ABOUT THIS EXERCISE: One figure is the whole answer: the number of lines below that contain the word "rightarrow".

EXCERPTED RECORDS:
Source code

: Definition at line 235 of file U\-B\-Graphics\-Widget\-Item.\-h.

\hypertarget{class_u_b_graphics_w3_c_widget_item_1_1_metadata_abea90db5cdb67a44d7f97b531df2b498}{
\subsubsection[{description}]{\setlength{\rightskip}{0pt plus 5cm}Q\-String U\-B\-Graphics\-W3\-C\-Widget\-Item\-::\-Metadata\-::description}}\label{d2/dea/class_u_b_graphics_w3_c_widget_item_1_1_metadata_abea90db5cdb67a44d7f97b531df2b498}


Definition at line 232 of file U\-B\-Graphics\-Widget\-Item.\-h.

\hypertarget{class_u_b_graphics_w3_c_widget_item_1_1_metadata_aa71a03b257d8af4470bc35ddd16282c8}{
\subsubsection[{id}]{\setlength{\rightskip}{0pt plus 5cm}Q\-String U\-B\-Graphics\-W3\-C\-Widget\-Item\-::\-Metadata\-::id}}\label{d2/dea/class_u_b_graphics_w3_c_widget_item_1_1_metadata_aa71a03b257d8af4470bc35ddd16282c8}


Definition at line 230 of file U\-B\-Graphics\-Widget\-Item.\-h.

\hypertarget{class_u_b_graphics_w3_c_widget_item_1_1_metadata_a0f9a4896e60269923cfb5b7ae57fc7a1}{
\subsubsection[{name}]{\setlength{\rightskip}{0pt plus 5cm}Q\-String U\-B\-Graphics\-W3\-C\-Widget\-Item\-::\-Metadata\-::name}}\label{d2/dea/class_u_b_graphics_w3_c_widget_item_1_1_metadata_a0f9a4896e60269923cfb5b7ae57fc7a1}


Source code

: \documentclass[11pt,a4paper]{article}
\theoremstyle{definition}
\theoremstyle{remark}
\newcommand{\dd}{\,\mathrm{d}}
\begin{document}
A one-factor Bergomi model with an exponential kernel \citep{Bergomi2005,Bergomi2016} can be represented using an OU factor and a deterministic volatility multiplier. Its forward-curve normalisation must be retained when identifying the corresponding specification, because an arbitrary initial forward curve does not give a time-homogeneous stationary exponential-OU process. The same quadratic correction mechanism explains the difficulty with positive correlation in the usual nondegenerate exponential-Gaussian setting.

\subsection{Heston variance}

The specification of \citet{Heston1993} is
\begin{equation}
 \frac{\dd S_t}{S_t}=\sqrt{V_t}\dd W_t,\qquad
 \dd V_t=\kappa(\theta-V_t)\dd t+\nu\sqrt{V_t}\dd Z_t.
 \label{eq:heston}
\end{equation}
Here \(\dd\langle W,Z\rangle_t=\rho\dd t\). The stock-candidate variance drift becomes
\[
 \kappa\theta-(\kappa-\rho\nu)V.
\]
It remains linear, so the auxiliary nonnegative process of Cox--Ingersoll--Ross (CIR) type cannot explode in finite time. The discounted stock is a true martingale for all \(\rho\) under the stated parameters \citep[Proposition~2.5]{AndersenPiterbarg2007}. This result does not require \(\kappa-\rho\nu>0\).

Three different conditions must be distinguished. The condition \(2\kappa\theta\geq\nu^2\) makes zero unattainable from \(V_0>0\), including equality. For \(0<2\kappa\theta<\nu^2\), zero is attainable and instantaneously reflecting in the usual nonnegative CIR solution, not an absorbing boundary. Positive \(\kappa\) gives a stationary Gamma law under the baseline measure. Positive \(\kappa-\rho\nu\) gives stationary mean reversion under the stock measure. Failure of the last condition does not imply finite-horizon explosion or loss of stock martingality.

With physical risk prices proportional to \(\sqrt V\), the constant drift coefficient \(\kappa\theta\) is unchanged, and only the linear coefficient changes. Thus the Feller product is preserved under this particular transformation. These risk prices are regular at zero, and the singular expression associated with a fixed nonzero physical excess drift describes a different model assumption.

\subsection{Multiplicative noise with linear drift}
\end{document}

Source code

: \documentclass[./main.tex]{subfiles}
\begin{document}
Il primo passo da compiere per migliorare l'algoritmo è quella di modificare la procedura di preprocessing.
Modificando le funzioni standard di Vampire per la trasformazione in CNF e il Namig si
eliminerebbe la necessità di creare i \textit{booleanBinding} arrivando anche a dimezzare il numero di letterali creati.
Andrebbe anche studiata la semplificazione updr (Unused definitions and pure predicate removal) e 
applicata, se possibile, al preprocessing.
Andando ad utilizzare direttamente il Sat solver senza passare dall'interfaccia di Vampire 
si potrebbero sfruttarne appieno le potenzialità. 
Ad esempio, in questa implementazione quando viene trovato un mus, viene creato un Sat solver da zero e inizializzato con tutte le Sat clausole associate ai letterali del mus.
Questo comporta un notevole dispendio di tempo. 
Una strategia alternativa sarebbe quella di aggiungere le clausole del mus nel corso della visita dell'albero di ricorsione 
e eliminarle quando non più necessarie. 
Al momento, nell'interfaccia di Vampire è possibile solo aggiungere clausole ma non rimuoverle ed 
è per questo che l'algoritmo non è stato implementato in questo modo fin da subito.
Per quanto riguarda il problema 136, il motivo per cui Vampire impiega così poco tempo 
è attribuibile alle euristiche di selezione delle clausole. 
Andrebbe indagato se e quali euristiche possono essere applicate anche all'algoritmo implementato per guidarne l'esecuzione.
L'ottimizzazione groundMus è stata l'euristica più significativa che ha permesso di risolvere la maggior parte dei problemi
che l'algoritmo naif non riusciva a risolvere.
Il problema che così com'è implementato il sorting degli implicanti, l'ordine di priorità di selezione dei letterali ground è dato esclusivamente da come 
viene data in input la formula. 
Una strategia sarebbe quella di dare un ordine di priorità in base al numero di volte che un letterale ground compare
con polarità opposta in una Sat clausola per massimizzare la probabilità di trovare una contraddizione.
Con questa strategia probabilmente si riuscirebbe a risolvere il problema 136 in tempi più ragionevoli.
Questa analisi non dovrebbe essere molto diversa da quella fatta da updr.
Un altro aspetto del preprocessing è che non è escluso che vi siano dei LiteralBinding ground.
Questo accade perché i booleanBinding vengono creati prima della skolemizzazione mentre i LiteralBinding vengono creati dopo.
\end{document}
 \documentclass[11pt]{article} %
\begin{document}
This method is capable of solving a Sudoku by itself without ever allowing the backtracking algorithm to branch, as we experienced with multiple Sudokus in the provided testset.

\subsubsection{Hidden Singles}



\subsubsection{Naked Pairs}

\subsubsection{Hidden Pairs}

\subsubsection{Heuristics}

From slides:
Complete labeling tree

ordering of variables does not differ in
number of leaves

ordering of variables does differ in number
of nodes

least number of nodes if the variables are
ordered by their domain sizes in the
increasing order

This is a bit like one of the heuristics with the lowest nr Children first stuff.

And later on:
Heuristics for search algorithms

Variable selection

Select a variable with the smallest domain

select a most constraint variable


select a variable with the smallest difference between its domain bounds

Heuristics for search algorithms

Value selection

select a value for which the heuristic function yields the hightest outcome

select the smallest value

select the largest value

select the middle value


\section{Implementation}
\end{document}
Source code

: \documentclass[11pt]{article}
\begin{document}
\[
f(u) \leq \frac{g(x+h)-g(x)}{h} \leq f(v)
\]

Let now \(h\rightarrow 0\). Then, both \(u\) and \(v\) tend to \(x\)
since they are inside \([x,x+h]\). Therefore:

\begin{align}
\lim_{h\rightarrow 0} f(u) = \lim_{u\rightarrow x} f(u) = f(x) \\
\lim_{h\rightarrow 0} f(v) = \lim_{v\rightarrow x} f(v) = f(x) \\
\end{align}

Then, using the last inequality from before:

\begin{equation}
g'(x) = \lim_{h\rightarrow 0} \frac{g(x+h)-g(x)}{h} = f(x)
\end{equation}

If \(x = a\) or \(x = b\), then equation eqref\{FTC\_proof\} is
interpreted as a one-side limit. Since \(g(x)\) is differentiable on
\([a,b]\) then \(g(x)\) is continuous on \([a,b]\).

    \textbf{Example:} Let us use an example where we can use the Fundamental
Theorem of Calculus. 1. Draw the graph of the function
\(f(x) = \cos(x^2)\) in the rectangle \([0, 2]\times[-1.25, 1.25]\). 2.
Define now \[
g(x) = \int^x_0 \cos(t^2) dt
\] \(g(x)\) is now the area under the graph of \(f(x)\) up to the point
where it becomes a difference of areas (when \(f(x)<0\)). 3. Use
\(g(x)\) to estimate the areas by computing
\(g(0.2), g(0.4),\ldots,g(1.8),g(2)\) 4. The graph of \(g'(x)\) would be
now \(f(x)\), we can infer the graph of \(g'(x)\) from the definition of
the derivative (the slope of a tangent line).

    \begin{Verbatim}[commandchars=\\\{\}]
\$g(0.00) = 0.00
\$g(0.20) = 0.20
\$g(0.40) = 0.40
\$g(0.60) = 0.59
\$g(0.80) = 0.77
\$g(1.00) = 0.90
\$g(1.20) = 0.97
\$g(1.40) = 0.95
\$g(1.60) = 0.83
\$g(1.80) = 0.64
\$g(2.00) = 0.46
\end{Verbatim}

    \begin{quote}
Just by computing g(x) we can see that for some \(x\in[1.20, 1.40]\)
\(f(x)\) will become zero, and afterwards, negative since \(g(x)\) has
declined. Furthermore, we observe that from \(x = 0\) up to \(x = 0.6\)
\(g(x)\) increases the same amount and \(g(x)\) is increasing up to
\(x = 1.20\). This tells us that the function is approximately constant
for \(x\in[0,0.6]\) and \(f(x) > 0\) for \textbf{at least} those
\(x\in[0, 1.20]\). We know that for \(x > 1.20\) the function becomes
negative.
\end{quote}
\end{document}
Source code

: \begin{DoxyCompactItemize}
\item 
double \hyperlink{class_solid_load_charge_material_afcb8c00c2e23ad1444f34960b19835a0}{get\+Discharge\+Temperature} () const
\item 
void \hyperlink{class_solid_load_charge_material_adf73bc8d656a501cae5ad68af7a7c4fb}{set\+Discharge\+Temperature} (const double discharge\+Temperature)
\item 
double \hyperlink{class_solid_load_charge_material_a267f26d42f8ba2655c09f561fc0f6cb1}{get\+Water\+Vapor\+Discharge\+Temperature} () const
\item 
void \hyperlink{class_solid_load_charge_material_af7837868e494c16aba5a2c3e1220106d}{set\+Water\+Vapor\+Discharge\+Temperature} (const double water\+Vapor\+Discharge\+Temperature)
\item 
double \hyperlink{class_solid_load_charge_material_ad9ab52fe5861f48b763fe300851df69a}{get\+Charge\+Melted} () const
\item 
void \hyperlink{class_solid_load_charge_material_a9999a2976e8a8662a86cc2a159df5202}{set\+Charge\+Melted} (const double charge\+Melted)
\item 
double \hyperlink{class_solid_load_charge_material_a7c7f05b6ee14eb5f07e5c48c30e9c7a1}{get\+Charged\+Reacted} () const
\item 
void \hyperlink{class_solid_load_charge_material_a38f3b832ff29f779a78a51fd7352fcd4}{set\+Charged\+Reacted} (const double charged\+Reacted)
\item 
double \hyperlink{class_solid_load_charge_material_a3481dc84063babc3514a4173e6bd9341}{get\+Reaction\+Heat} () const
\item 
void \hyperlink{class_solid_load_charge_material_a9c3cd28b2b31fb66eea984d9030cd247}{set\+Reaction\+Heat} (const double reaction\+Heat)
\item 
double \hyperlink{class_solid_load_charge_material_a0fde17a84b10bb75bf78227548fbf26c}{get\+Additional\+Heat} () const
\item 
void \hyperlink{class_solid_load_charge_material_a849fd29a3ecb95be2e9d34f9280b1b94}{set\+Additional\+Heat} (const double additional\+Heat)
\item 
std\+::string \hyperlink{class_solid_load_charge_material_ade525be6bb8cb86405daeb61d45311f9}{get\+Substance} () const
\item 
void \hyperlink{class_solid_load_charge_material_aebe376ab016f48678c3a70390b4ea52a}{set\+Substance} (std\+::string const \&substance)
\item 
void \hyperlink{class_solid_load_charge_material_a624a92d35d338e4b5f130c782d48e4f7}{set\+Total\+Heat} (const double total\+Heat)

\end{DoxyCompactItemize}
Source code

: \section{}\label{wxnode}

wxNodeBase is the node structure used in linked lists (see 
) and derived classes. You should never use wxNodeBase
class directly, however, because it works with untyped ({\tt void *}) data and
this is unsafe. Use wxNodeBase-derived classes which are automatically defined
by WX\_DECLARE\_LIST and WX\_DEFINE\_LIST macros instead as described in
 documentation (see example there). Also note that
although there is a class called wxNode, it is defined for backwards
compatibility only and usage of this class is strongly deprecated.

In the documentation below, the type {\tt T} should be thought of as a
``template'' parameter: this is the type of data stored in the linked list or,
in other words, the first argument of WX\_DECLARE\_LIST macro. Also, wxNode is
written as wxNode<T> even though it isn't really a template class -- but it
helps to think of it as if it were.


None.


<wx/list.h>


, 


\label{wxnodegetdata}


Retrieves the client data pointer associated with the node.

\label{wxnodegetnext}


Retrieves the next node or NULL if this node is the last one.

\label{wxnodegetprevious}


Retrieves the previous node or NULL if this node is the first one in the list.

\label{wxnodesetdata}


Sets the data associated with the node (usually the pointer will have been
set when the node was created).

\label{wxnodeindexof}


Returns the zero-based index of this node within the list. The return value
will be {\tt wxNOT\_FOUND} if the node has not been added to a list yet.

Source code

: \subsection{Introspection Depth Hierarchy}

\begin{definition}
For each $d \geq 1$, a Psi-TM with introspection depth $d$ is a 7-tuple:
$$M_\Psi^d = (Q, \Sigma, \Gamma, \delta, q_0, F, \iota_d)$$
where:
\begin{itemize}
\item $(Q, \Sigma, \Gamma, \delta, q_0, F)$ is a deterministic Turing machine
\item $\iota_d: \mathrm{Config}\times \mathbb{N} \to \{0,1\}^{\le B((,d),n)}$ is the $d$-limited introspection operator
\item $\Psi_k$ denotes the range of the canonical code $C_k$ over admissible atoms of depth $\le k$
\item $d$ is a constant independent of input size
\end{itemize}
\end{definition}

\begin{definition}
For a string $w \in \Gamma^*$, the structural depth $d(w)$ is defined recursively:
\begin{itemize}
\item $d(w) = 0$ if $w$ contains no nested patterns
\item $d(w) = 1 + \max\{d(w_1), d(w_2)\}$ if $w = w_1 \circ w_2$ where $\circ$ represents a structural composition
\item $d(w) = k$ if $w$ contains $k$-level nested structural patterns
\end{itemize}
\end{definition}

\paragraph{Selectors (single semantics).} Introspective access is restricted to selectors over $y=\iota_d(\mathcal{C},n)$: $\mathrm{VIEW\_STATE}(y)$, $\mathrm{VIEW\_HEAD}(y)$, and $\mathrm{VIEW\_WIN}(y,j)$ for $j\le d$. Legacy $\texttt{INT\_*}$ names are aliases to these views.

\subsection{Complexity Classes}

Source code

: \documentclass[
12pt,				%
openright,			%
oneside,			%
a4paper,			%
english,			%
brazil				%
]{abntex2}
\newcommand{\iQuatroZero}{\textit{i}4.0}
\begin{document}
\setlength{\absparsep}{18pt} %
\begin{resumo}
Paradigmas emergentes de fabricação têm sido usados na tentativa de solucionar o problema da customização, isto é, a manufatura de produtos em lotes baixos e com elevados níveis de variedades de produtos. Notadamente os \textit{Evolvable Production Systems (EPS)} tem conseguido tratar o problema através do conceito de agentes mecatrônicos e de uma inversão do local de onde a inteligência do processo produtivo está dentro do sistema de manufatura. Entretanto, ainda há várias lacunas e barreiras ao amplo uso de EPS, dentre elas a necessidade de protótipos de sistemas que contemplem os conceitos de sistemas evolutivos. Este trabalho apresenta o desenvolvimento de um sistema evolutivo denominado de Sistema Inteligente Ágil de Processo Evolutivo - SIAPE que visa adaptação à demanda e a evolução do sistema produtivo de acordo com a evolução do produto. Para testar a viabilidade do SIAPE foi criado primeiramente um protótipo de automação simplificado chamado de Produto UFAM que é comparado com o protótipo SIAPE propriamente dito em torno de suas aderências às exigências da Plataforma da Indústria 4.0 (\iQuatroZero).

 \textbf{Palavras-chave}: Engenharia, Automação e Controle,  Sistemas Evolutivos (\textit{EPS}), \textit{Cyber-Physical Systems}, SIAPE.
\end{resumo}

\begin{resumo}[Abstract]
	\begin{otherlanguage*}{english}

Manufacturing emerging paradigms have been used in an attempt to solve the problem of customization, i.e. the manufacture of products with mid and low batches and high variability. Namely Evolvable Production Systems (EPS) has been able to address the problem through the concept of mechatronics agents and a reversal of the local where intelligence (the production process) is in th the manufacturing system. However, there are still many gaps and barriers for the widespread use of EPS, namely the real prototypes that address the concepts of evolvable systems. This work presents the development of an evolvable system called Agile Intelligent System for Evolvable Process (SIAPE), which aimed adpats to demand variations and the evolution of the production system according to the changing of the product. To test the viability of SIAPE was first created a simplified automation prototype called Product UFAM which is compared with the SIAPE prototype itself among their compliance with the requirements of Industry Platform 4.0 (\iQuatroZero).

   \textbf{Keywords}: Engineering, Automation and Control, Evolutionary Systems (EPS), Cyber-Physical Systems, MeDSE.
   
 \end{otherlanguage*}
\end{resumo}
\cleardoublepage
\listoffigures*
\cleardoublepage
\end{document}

EXERCISE OUTPUT: 4